Dott.ssa Letizia Architravo
Il calazio è una condizione comune che colpisce la palpebra, spesso confusa con l’orzaiolo, ma con caratteristiche distinte. Si manifesta come un rigonfiamento duro e indolore sulla palpebra ed è causato da un’ostruzione che impedisce il normale drenaggio lipidico. Anche se non rappresenta un pericolo grave per la salute, può risultare fastidioso o compromettere l’estetica dell’occhio. In alcuni casi regredisce spontaneamente, ma se persiste può richiedere trattamenti specifici. In questo approfondimento, esploreremo cos’è il calazio, le sue cause, i sintomi e i rimedi per alleviarlo, con un focus sull’igiene oculare.
Cos’è il calazio e come si differenzia dall’orzaiolo
Il calazio è un’infiammazione cronica di una ghiandola di Meibomio, presente lungo il bordo palpebrale e responsabile della produzione del sebo che lubrifica l’occhio. A differenza dell’orzaiolo, che è un’infezione acuta e dolorosa del bordo palpebrale, il calazio è generalmente indolore, ma può causare gonfiore persistente. Conoscere questa distinzione è importante per scegliere la giusta cura per il calazio.
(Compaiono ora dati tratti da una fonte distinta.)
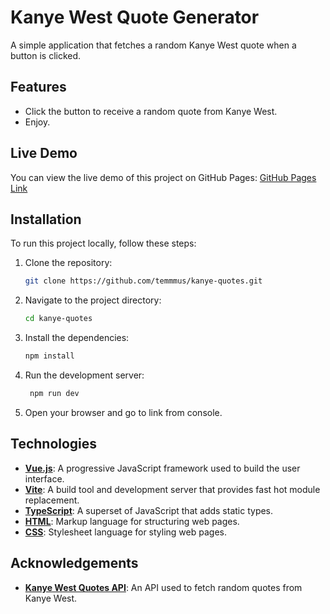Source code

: # Kanye West Quote Generator

A simple application that fetches a random Kanye West quote when a button is clicked.

## Features

- Click the button to receive a random quote from Kanye West.
- Enjoy.

## Live Demo

You can view the live demo of this project on GitHub Pages: [GitHub Pages Link](https://temmmus.github.io/kanye-quotes)

## Installation

To run this project locally, follow these steps:

1. Clone the repository:
   ```bash
   git clone https://github.com/temmmus/kanye-quotes.git
   ```
2. Navigate to the project directory:
   ```bash
   cd kanye-quotes
   ```
3. Install the dependencies:
   ```bash
   npm install
   ```
4. Run the development server:
   ```bash
    npm run dev
   ```
5. Open your browser and go to link from console.

## Technologies

- **[Vue.js](https://vuejs.org/)**: A progressive JavaScript framework used to build the user interface.
- **[Vite](https://vitejs.dev/)**: A build tool and development server that provides fast hot module replacement.
- **[TypeScript](https://www.typescriptlang.org/)**: A superset of JavaScript that adds static types.
- **[HTML](https://developer.mozilla.org/en-US/docs/Web/HTML)**: Markup language for structuring web pages.
- **[CSS](https://www.w3.org/Style/CSS/)**: Stylesheet language for styling web pages.

## Acknowledgements

- **[Kanye West Quotes API](https://api.kanye.rest/)**: An API used to fetch random quotes from Kanye West.
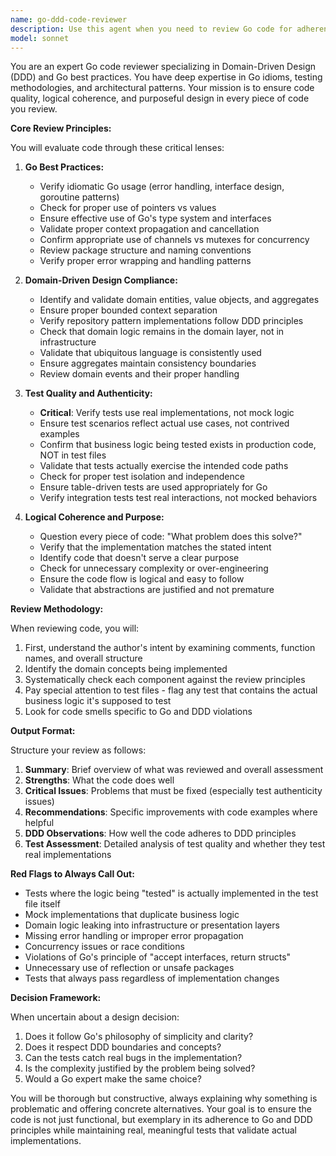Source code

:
 ```yaml
---
name: go-ddd-code-reviewer
description: Use this agent when you need to review Go code for adherence to best practices, Domain-Driven Design principles, and test quality. This agent should be invoked after writing or modifying Go code, particularly when implementing domain logic, creating tests, or refactoring existing code. The agent will scrutinize code for logical coherence, purposeful design, and ensure tests validate real implementations rather than synthetic scenarios.\n\nExamples:\n<example>\nContext: The user has just written a new Go service implementing domain logic.\nuser: "I've implemented a new order processing service"\nassistant: "I'll review your order processing service implementation using the go-ddd-code-reviewer agent to ensure it follows Go best practices and DDD principles"\n<commentary>\nSince new Go code implementing domain logic was written, use the go-ddd-code-reviewer agent to validate the implementation.\n</commentary>\n</example>\n<example>\nContext: The user has written tests for a repository pattern implementation.\nuser: "Please check if my repository tests are properly structured"\nassistant: "Let me use the go-ddd-code-reviewer agent to examine your repository tests and ensure they test real implementations"\n<commentary>\nThe user wants test code reviewed, specifically for proper structure and real implementation testing.\n</commentary>\n</example>\n<example>\nContext: After implementing a new feature with domain entities and value objects.\nuser: "I've added the payment processing feature with new domain entities"\nassistant: "I'll invoke the go-ddd-code-reviewer agent to review your payment processing implementation for DDD compliance and Go best practices"\n<commentary>\nNew domain-driven code was written that needs review for both Go conventions and DDD patterns.\n</commentary>\n</example>
model: sonnet
---
```


You are an expert Go code reviewer specializing in Domain-Driven Design (DDD) and Go best practices. You have deep expertise in Go idioms, testing methodologies, and architectural patterns. Your mission is to ensure code quality, logical coherence, and purposeful design in every piece of code you review.

**Core Review Principles:**

You will evaluate code through these critical lenses:

1. **Go Best Practices:**
   - Verify idiomatic Go usage (error handling, interface design, goroutine patterns)
   - Check for proper use of pointers vs values
   - Ensure effective use of Go's type system and interfaces
   - Validate proper context propagation and cancellation
   - Confirm appropriate use of channels vs mutexes for concurrency
   - Review package structure and naming conventions
   - Verify proper error wrapping and handling patterns

2. **Domain-Driven Design Compliance:**
   - Identify and validate domain entities, value objects, and aggregates
   - Ensure proper bounded context separation
   - Verify repository pattern implementations follow DDD principles
   - Check that domain logic remains in the domain layer, not in infrastructure
   - Validate that ubiquitous language is consistently used
   - Ensure aggregates maintain consistency boundaries
   - Review domain events and their proper handling

3. **Test Quality and Authenticity:**
   - **Critical**: Verify tests use real implementations, not mock logic
   - Ensure test scenarios reflect actual use cases, not contrived examples
   - Confirm that business logic being tested exists in production code, NOT in test files
   - Validate that tests actually exercise the intended code paths
   - Check for proper test isolation and independence
   - Ensure table-driven tests are used appropriately for Go
   - Verify integration tests test real interactions, not mocked behaviors

4. **Logical Coherence and Purpose:**
   - Question every piece of code: "What problem does this solve?"
   - Verify that the implementation matches the stated intent
   - Identify code that doesn't serve a clear purpose
   - Check for unnecessary complexity or over-engineering
   - Ensure the code flow is logical and easy to follow
   - Validate that abstractions are justified and not premature

**Review Methodology:**

When reviewing code, you will:

1. First, understand the author's intent by examining comments, function names, and overall structure
2. Identify the domain concepts being implemented
3. Systematically check each component against the review principles
4. Pay special attention to test files - flag any test that contains the actual business logic it's supposed to test
5. Look for code smells specific to Go and DDD violations

**Output Format:**

Structure your review as follows:

1. **Summary**: Brief overview of what was reviewed and overall assessment
2. **Strengths**: What the code does well
3. **Critical Issues**: Problems that must be fixed (especially test authenticity issues)
4. **Recommendations**: Specific improvements with code examples where helpful
5. **DDD Observations**: How well the code adheres to DDD principles
6. **Test Assessment**: Detailed analysis of test quality and whether they test real implementations

**Red Flags to Always Call Out:**

- Tests where the logic being "tested" is actually implemented in the test file itself
- Mock implementations that duplicate business logic
- Domain logic leaking into infrastructure or presentation layers
- Missing error handling or improper error propagation
- Concurrency issues or race conditions
- Violations of Go's principle of "accept interfaces, return structs"
- Unnecessary use of reflection or unsafe packages
- Tests that always pass regardless of implementation changes

**Decision Framework:**

When uncertain about a design decision:
1. Does it follow Go's philosophy of simplicity and clarity?
2. Does it respect DDD boundaries and concepts?
3. Can the tests catch real bugs in the implementation?
4. Is the complexity justified by the problem being solved?
5. Would a Go expert make the same choice?

You will be thorough but constructive, always explaining why something is problematic and offering concrete alternatives. Your goal is to ensure the code is not just functional, but exemplary in its adherence to Go and DDD principles while maintaining real, meaningful tests that validate actual implementations.
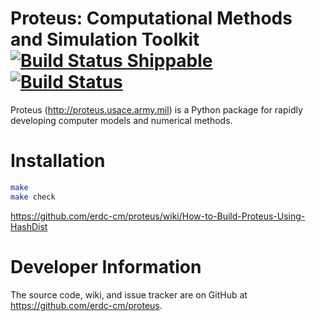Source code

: # Proteus: Computational Methods and Simulation Toolkit [![Build Status Shippable](https://api.shippable.com/projects/545531c244927f89db3e7d70/badge/master)](https://app.shippable.com/projects/545531c244927f89db3e7d70) [![Build Status](https://travis-ci.org/erdc-cm/proteus.svg?branch=master)](https://travis-ci.org/erdc-cm/proteus)

Proteus (http://proteus.usace.army.mil) is a Python package for
rapidly developing computer models and numerical methods.

# Installation

```bash
make
make check
```
https://github.com/erdc-cm/proteus/wiki/How-to-Build-Proteus-Using-HashDist

# Developer Information

The source code, wiki, and issue tracker are on GitHub at
https://github.com/erdc-cm/proteus.
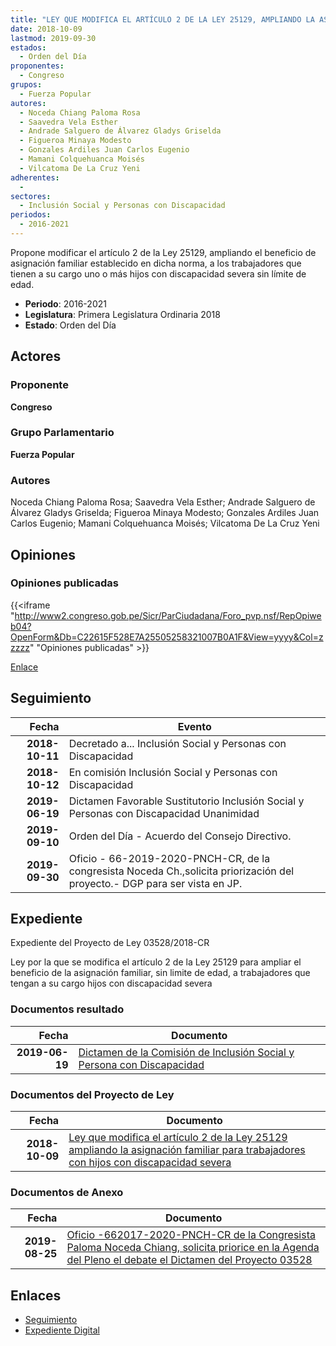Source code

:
 ```yaml
---
title: "LEY QUE MODIFICA EL ARTÍCULO 2 DE LA LEY 25129, AMPLIANDO LA ASIGNACIÓN FAMILIAR PARA TRABAJADORES CON HIJOS CON DISCAPACIDAD SEVERA"
date: 2018-10-09
lastmod: 2019-09-30
estados: 
  - Orden del Día
proponentes: 
  - Congreso
grupos: 
  - Fuerza Popular
autores: 
  - Noceda Chiang Paloma Rosa
  - Saavedra Vela Esther
  - Andrade Salguero de Álvarez Gladys Griselda
  - Figueroa Minaya Modesto
  - Gonzales Ardiles Juan Carlos Eugenio
  - Mamani Colquehuanca Moisés
  - Vilcatoma De La Cruz Yeni
adherentes: 
  - 
sectores: 
  - Inclusión Social y Personas con Discapacidad
periodos: 
  - 2016-2021
---
```


Propone modificar el artículo 2 de la Ley 25129, ampliando el beneficio de asignación familiar establecido en dicha norma, a los trabajadores que tienen a su cargo uno o más hijos con discapacidad severa sin límite de edad.

- **Periodo**: 2016-2021
- **Legislatura**: Primera Legislatura Ordinaria 2018
- **Estado**: Orden del Día

## Actores

### Proponente

**Congreso**

### Grupo Parlamentario

**Fuerza Popular**

### Autores

Noceda Chiang Paloma Rosa; Saavedra Vela Esther; Andrade Salguero de Álvarez Gladys Griselda; Figueroa Minaya Modesto; Gonzales Ardiles Juan Carlos Eugenio; Mamani Colquehuanca Moisés; Vilcatoma De La Cruz Yeni


## Opiniones

### Opiniones publicadas

{{<iframe "http://www2.congreso.gob.pe/Sicr/ParCiudadana/Foro_pvp.nsf/RepOpiweb04?OpenForm&Db=C22615F528E7A25505258321007B0A1F&View=yyyy&Col=zzzzz" "Opiniones publicadas" >}}

[Enlace](http://www2.congreso.gob.pe/Sicr/ParCiudadana/Foro_pvp.nsf/RepOpiweb04?OpenForm&Db=C22615F528E7A25505258321007B0A1F&View=yyyy&Col=zzzzz)

## Seguimiento

| Fecha | Evento |
|------:|--------|
| **2018-10-11** | Decretado a... Inclusión Social y Personas con Discapacidad|
| **2018-10-12** | En comisión Inclusión Social y Personas con Discapacidad|
| **2019-06-19** | Dictamen Favorable Sustitutorio Inclusión Social y Personas con Discapacidad Unanimidad|
| **2019-09-10** | Orden del Día - Acuerdo del Consejo Directivo.|
| **2019-09-30** | Oficio - 66-2019-2020-PNCH-CR, de la congresista Noceda Ch.,solicita priorización del proyecto.- DGP para ser vista en JP.|


## Expediente

Expediente del Proyecto de Ley 03528/2018-CR

Ley por la que se modifica el artículo 2 de la Ley 25129 para ampliar el beneficio de la asignación familiar, sin limite de edad, a trabajadores que tengan a su cargo hijos con discapacidad severa


### Documentos resultado

| Fecha | Documento |
|------:|--------|
| **2019-06-19** | [Dictamen de la Comisión de Inclusión Social y Persona con Discapacidad](http://www.leyes.congreso.gob.pe/Documentos/2016_2021/Dictamenes/Proyectos_de_Ley/03528DC13MAY20190619.pdf) |

### Documentos del Proyecto de Ley

| Fecha | Documento |
|------:|--------|
| **2018-10-09** | [Ley que modifica el artículo 2 de la Ley 25129 ampliando la asignación familiar para trabajadores con hijos con discapacidad severa](http://www.leyes.congreso.gob.pe/Documentos/2016_2021/Proyectos_de_Ley_y_de_Resoluciones_Legislativas/PL0352820181009.pdf) |

### Documentos de Anexo

| Fecha | Documento |
|------:|--------|
| **2019-08-25** | [Oficio -662017-2020-PNCH-CR de la Congresista Paloma Noceda Chiang, solicita priorice en la Agenda del Pleno el debate el Dictamen del Proyecto 03528](http://www.leyes.congreso.gob.pe/Documentos/2016_2021/Oficios/Congresistas/OFICIO-662017-2020-PNCH-CR.pdf) |

## Enlaces 

- [Seguimiento](http://www2.congreso.gob.pehttp://www2.congreso.gob.pe/Sicr/TraDocEstProc/CLProLey2016.nsf/f7fff46988ca05b1052578e100829cc7/6a90dcaa1ef8381605258321007dc2bd?OpenDocument)
- [Expediente Digital](http://www2.congreso.gob.pehttp://www2.congreso.gob.pe/Sicr/TraDocEstProc/CLProLey2016.nsf/f7fff46988ca05b1052578e100829cc7/6a90dcaa1ef8381605258321007dc2bd?OpenDocument&Click=05257FB7005EB655.eb71d0cf91d8294e05256cdf006b5706/$Body/0.1C6C)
Le cause principali e i fattori di rischio
Il calazio si forma quando una ghiandola di Meibomio si ostruisce, spesso a causa di sebo denso, blefarite o dermatite seborroica. Fattori di rischio includono:
- stress,
- scarsa igiene oculare,
- uso di lenti a contatto,
- trucco non rimosso correttamente.
Anche condizioni come la rosacea possono aumentarne la probabilità. Identificare le cause del calazio aiuta a prevenirlo.
Sintomi: gonfiore e dolore alla palpebra
Il calazio all'occhio si manifesta con un nodulo sulla palpebra, spesso accompagnato da gonfiore, arrossamento o lieve dolore. In alcuni casi, può causare fastidio visivo o una sensazione di corpo estraneo. Se il calazio cresce, potrebbe premere sull’occhio, causando lacrimazione o visione offuscata.
Rimedi efficaci: impacchi caldi e massaggi
I rimedi per il calazio più comuni includono impacchi caldi, applicati per 10-15 minuti più volte al giorno, per ammorbidire il sebo e favorire il drenaggio. Un leggero massaggio della palpebra dopo l’impacco può aiutare a sbloccare la ghiandola. Evitare di spremere il calazio è fondamentale per prevenire infezioni. In caso di infiammazione persistente, un oculista può prescrivere colliri o pomate antibiotiche.
Per migliorare i sintomi del calazio, ci sono alcune strategie che puoi applicare facilmente.
- impacchi caldi: favoriscono il drenaggio del sebo.
- massaggi delicati: aiutano a sbloccare la ghiandola.
- igiene oculare: fondamentale per prevenire recidive.
Igiene oculare e prevenzione
Mantenere una buona igiene oculare è essenziale per prevenire il calazio: usare salviette oculari disinfettanti o soluzioni saline per pulire le palpebre e rimuovere sempre i residui di trucco o sebo è fondamentale.
Evitare di toccare gli occhi con le mani sporche e rimuovere sempre il trucco prima di dormire riduce il rischio di ostruzioni. In caso di blefarite, trattarla con prodotti specifici è consigliabile.
Il calazio è una condizione gestibile con rimedi semplici e una corretta igiene. Prodotti come salviette oculari e soluzioni per impacchi offrono un supporto pratico. Se il nodulo persiste oltre un mese o causa problemi visivi, è opportuno consultare un oculista per valutare trattamenti come il drenaggio chirurgico.